[[ The data open ]]
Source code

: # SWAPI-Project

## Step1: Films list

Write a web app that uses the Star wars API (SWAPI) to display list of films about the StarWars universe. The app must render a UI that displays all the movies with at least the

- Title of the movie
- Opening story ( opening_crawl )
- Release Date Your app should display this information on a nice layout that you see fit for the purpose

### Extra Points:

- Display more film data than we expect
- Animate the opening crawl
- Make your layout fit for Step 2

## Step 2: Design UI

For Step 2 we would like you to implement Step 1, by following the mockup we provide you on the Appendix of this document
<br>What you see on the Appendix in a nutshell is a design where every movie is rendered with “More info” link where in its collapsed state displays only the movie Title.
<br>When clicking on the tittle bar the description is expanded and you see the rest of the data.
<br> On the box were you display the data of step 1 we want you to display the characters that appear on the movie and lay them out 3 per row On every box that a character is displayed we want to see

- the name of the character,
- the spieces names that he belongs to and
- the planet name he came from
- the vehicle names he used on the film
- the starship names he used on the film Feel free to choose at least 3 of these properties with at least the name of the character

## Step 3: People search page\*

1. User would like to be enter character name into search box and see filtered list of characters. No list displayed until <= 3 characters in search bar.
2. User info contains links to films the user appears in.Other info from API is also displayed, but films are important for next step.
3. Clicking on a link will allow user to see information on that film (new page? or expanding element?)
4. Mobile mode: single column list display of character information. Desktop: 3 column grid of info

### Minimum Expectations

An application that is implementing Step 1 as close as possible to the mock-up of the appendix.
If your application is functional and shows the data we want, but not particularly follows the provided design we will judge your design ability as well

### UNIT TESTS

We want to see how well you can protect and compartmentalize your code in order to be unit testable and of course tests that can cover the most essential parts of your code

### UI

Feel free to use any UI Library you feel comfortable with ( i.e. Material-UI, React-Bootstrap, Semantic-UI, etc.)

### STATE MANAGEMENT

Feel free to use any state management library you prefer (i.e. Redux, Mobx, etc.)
[[ The data closed ]]
Exercise goal >> The entries above hold a line with "- the spieces names that he belongs to and" and a later line with "1. User would". Write out exactly those lines and all lines between, nothing more.

Solved exercise >>
- the spieces names that he belongs to and
- the planet name he came from
- the vehicle names he used on the film
- the starship names he used on the film Feel free to choose at least 3 of these properties with at least the name of the character

## Step 3: People search page\*

1. User would like to be enter character name into search box and see filtered list of characters. No list displayed until <= 3 characters in search bar.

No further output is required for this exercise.